July 11, 2016 | Egypt
July 11, 2016

ICC Note: Tensions have long plagued the Muslim and Christian communities in Egypt. Sectarian attacks are not at all uncommon, but recently there has been a sharp increase in the religiously motivated violence. On July 5th, an Orthodox nun was killed in crossfire. Homes have been consistently attacked by Muslim mobs, and Christian girls have been kidnapped and forced into jihadi marriages. While President al-Sisi has promised to defend the Christian minority in his country, Coptic optimism is fading as change is yet to be seen.

07/11/2016 Egypt (Al Monitor): An Orthodox Christian nun from Mar Girgis Monastery in Old Cairo was killed July 5 after reportedly being hit by a stray bullet in an exchange of fire on the Cairo-Alexandria Highway. A man and his son were also injured in what Egyptian media has described as a “revenge attack” by gunmen.

Nearly a week after the tragic incident, little is known about the circumstances of the nun’s death and the identity of the assailants remains undisclosed. To stave off skepticism, local media have said that this was not a sectarian attack and that the nun had not been deliberately targeted. ”She was caught in the crossfire,” the semi-official Al-Ahram reported a day after the attack.

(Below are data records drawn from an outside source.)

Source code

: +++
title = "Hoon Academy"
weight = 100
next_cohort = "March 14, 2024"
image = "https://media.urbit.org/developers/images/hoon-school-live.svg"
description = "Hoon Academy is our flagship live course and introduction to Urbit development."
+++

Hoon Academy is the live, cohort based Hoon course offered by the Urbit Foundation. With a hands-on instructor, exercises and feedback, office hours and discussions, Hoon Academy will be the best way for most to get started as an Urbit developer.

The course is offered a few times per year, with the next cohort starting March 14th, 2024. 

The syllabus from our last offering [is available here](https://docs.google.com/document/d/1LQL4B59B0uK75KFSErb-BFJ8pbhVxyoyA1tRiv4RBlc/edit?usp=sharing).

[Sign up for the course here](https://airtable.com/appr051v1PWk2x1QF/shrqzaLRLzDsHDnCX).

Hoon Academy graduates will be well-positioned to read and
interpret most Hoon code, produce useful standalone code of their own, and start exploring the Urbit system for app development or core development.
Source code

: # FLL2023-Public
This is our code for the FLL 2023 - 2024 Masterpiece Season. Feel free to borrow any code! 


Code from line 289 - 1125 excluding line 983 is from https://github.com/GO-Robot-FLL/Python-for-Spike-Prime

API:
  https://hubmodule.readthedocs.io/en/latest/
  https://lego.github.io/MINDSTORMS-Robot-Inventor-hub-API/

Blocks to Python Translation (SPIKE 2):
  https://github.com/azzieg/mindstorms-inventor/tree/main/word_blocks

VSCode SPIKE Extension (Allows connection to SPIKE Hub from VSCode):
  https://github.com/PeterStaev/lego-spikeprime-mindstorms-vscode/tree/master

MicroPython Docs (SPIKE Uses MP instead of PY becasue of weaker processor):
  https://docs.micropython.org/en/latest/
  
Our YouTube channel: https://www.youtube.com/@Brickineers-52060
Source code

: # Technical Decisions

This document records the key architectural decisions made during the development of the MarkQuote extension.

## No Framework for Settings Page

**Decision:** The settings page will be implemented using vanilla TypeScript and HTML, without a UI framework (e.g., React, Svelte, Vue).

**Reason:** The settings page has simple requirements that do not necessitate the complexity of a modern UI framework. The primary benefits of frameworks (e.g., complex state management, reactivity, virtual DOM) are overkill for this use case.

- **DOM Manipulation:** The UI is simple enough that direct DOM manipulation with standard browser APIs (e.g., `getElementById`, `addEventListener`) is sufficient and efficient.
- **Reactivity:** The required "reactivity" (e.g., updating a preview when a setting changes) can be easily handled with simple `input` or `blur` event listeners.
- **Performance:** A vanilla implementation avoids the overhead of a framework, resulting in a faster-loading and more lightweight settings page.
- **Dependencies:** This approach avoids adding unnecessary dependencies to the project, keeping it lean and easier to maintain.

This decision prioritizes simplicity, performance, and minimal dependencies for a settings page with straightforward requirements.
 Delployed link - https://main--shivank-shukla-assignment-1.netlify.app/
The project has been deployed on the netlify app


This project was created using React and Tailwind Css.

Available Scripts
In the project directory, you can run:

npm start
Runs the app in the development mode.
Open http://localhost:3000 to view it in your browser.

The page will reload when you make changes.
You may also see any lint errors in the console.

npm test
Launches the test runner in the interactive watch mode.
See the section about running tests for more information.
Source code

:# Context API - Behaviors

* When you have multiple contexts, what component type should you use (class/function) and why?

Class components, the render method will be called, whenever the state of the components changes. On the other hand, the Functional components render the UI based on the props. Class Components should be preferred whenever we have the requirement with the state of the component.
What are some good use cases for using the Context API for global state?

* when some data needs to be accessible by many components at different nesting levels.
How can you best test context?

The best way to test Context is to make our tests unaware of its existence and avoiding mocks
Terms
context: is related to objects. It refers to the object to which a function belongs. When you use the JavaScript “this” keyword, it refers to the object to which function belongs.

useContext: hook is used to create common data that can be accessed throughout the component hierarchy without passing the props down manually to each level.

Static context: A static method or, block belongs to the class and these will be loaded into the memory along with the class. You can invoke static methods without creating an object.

Tensions have long simmered between Muslims and Christians in Egypt and sectarian attacks have escalated since the Arab Spring. In recent weeks and months, there has been a marked increase in religiously motivated violence — a cause for growing concern for rights groups and Egypt’s estimated 9 million Christians (the Middle East’s largest Christian community). The rising tide of anti-Christian sectarianism in Egypt has generally been underreported by the country’s mainstream media, which has been peddling the official narrative that “Muslims and Christians are one people, united by a common history and destiny.” Police, meanwhile, deliberately downplay the sectarian strife and at times, and even cover up attacks on Christians by not documenting them as such. Moreover, the perpetrators of such crimes often escape justice. In the last five years, churches and homes of Christians have been burned and entire families have been forcibly evacuated from their villages or have had to relocate to flee persecution. During the period of Islamist rule in Egypt, increased insecurity and fear of persecution prompted thousands of Christians to leave the country, seeking safety and greater freedoms overseas.

Meanwhile, a fresh spate of attacks on Christians in recent weeks has left the country reeling from shock. On June 30, a priest was shot and killed by a gunman outside a car repair shop near St. George’s Church in the North Sinai town of el-Arish. It was the latest in a string of attacks on Christians in the volatile region where the military has been fighting an Islamist insurgency since the ouster of President Mohammed Morsi in July 2013. The Islamic State (IS) claimed responsibility for the priest’s death in a statement published on social media, describing him as a “disbelieving combatant.”